Said Nursi lived between the years 1877 and 1960. He was widely versed in the sciences of both East and West, and was able to solve the most complex problems. Thus it was that he was given the name of Bediuzzaman (Wonder of the Age). He deemed the most severe disease afflict­ing man in the present age in his search for true happiness to be weakness of belief in God, and diagnosed the source of this disease as being the tendency to regard the modem sciences and religious science as separate and irreconcilable entities. Since man is, in reality, a being com­posed of both matter and spirit, to consider exis­tence from the viewpoint of only one of this pair  can yield no result other than an intensification of the crisis into which man has fallen.

Moreover, knowledge of modern science pro­duces effects and results already in this world, while the fruits of religious science are to be enjoyed mostly in the Hereafter; this fact, together with the marvels of modern science, has resulted in a preponderance of knowledge of that kind in the rationally-inclined West. Unfortunately, mod­em science has remained totaly incapable of find­ing a remedy for the spiritual wounds of mankind, despite all its brilliance.

Confronted by this situation, as a man of science appreciating the necessity for a reconcilia­tion between religion and modern science, Bediuzzaman examined the foundations of faith in a fashion suited to the mind of the age and in so doing produced the six-thousand-page work known as the Risale-i Nur.

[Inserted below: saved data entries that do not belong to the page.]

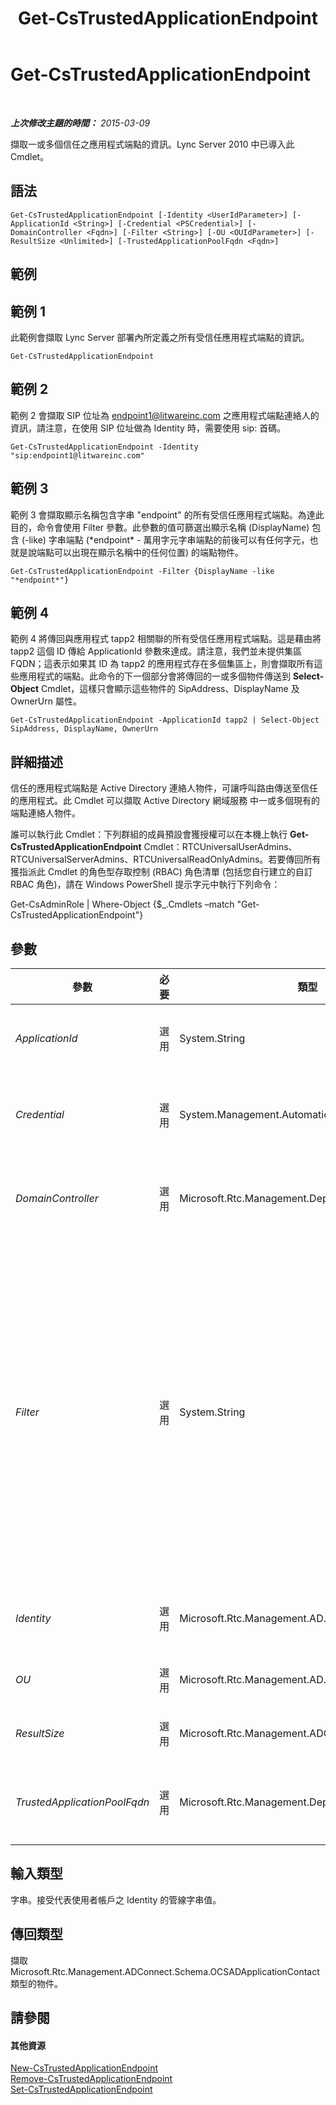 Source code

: ﻿---
title: Get-CsTrustedApplicationEndpoint
TOCTitle: Get-CsTrustedApplicationEndpoint
ms:assetid: f66ac464-31ef-4aa3-9b79-f9e67ebc1475
ms:mtpsurl: https://technet.microsoft.com/zh-tw/library/Gg413035(v=OCS.15)
ms:contentKeyID: 49292839
ms.date: 08/24/2015
mtps_version: v=OCS.15
ms.translationtype: HT
---

# Get-CsTrustedApplicationEndpoint

 

_**上次修改主題的時間：** 2015-03-09_

擷取一或多個信任之應用程式端點的資訊。Lync Server 2010 中已導入此 Cmdlet。

## 語法

    Get-CsTrustedApplicationEndpoint [-Identity <UserIdParameter>] [-ApplicationId <String>] [-Credential <PSCredential>] [-DomainController <Fqdn>] [-Filter <String>] [-OU <OUIdParameter>] [-ResultSize <Unlimited>] [-TrustedApplicationPoolFqdn <Fqdn>]

## 範例

## 範例 1

此範例會擷取 Lync Server 部署內所定義之所有受信任應用程式端點的資訊。

    Get-CsTrustedApplicationEndpoint

## 範例 2

範例 2 會擷取 SIP 位址為 endpoint1@litwareinc.com 之應用程式端點連絡人的資訊，請注意，在使用 SIP 位址做為 Identity 時，需要使用 sip: 首碼。

    Get-CsTrustedApplicationEndpoint -Identity "sip:endpoint1@litwareinc.com"

## 範例 3

範例 3 會擷取顯示名稱包含字串 "endpoint" 的所有受信任應用程式端點。為達此目的，命令會使用 Filter 參數。此參數的值可篩選出顯示名稱 (DisplayName) 包含 (-like) 字串端點 (\*endpoint\* - 萬用字元字串端點的前後可以有任何字元，也就是說端點可以出現在顯示名稱中的任何位置) 的端點物件。

    Get-CsTrustedApplicationEndpoint -Filter {DisplayName -like "*endpoint*"}

## 範例 4

範例 4 將傳回與應用程式 tapp2 相關聯的所有受信任應用程式端點。這是藉由將 tapp2 這個 ID 傳給 ApplicationId 參數來達成。請注意，我們並未提供集區 FQDN；這表示如果其 ID 為 tapp2 的應用程式存在多個集區上，則會擷取所有這些應用程式的端點。此命令的下一個部分會將傳回的一或多個物件傳送到 **Select-Object** Cmdlet，這樣只會顯示這些物件的 SipAddress、DisplayName 及 OwnerUrn 屬性。

    Get-CsTrustedApplicationEndpoint -ApplicationId tapp2 | Select-Object SipAddress, DisplayName, OwnerUrn

## 詳細描述

信任的應用程式端點是 Active Directory 連絡人物件，可讓呼叫路由傳送至信任的應用程式。此 Cmdlet 可以擷取 Active Directory 網域服務 中一或多個現有的端點連絡人物件。

誰可以執行此 Cmdlet：下列群組的成員預設會獲授權可以在本機上執行 **Get-CsTrustedApplicationEndpoint** Cmdlet：RTCUniversalUserAdmins、RTCUniversalServerAdmins、RTCUniversalReadOnlyAdmins。若要傳回所有獲指派此 Cmdlet 的角色型存取控制 (RBAC) 角色清單 (包括您自行建立的自訂 RBAC 角色)，請在 Windows PowerShell 提示字元中執行下列命令：

Get-CsAdminRole | Where-Object {$\_.Cmdlets –match "Get-CsTrustedApplicationEndpoint"}

## 參數


<table>
<colgroup>
<col style="width: 25%" />
<col style="width: 25%" />
<col style="width: 25%" />
<col style="width: 25%" />
</colgroup>
<thead>
<tr class="header">
<th>參數</th>
<th>必要</th>
<th>類型</th>
<th>說明</th>
</tr>
</thead>
<tbody>
<tr class="odd">
<td><p><em>ApplicationId</em></p></td>
<td><p>選用</p></td>
<td><p>System.String</p></td>
<td><p>適用於您要擷取的端點之受信任應用程式的應用程式 ID。</p></td>
</tr>
<tr class="even">
<td><p><em>Credential</em></p></td>
<td><p>選用</p></td>
<td><p>System.Management.Automation.PSCredential</p></td>
<td><p>可用來擷取端點的替代認證。您可以呼叫 <strong>Get-Credential</strong> Cmdlet 來擷取 PSCredential 物件。</p></td>
</tr>
<tr class="odd">
<td><p><em>DomainController</em></p></td>
<td><p>選用</p></td>
<td><p>Microsoft.Rtc.Management.Deploy.Fqdn</p></td>
<td><p>容許您指定網域控制站。若未指定網域控制站，則會使用第一個可用的網域控制站。</p></td>
</tr>
<tr class="even">
<td><p><em>Filter</em></p></td>
<td><p>選用</p></td>
<td><p>System.String</p></td>
<td><p>可讓您篩選 Lync Server 的特定屬性來限制傳回的資料。例如，您可以將傳回的資料限制在其顯示名稱或 SIP 位址符合特定萬用字元模式的連絡人。</p>
<p>Filter 參數使用的 Windows PowerShell 篩選語法與 <strong>Where-Object</strong> Cmdlet 相同。例如，只傳回已啟用 Enterprise Voice 之連絡人的篩選看起來如下所示：{EnterpriseVoiceEnabled -eq $True}，其中 EnterpriseVoiceEnabled 代表 Active Directory 屬性；-eq 代表比較運算子 (等於)；$True (內建的 Windows PowerShell 變數) 代表篩選值。</p></td>
</tr>
<tr class="odd">
<td><p><em>Identity</em></p></td>
<td><p>選用</p></td>
<td><p>Microsoft.Rtc.Management.AD.UserIdParameter</p></td>
<td><p>要修改之應用程式端點的 Identity (辨別名稱)、SIP 位址或顯示名稱。</p></td>
</tr>
<tr class="even">
<td><p><em>OU</em></p></td>
<td><p>選用</p></td>
<td><p>Microsoft.Rtc.Management.AD.OUIdParameter</p></td>
<td><p>端點所在的 OU。</p></td>
</tr>
<tr class="odd">
<td><p><em>ResultSize</em></p></td>
<td><p>選用</p></td>
<td><p>Microsoft.Rtc.Management.ADConnect.Core.Unlimited</p></td>
<td><p>可擷取的端點記錄數目上限。</p></td>
</tr>
<tr class="even">
<td><p><em>TrustedApplicationPoolFqdn</em></p></td>
<td><p>選用</p></td>
<td><p>Microsoft.Rtc.Management.Deploy.Fqdn</p></td>
<td><p>與您要擷取之端點應用程式相關聯的受信任應用程式集區的完整網域名稱 (FQDN)。</p></td>
</tr>
</tbody>
</table>


## 輸入類型

字串。接受代表使用者帳戶之 Identity 的管線字串值。

## 傳回類型

擷取 Microsoft.Rtc.Management.ADConnect.Schema.OCSADApplicationContact 類型的物件。

## 請參閱

#### 其他資源

[New-CsTrustedApplicationEndpoint](new-cstrustedapplicationendpoint.md)  
[Remove-CsTrustedApplicationEndpoint](remove-cstrustedapplicationendpoint.md)  
[Set-CsTrustedApplicationEndpoint](set-cstrustedapplicationendpoint.md)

Belief in God and the other pillars of belief and religion are examined in his works in a manner different to that employed by other religious scholars. When Bediuzzaman answered the schoolboys who complained that their teachers were not mentioning God to them by telling them to heed the sciences they studied, rather than the teachers who taught them (page 51), he was in fact summarizing the whole significance of his writings in a single sentence. He thus gave great importance to making the matters discussed in the Risale-i Nur comprehensible to every class of peo-

ple, and hence employed the most simple examples when clarifying even the subtle and profound questions of faith.

Students of the Risale-i Nur have undertaken the task of translating the Risale-i Nur into English, and the present book, in 1975 the first to be published, is in the form of an anthology of extracts and was offered as a first sampling. The present edition has been revised with additions. The translators have striven to reproduce the sense of style of the original as closely as pos­sible, and ask their readers to bear in mind that the spirit and the structure of the Ottoman Turkish in which the works are written may differ from what they are accustomed to.

From God is success, and upon Him is our reliance.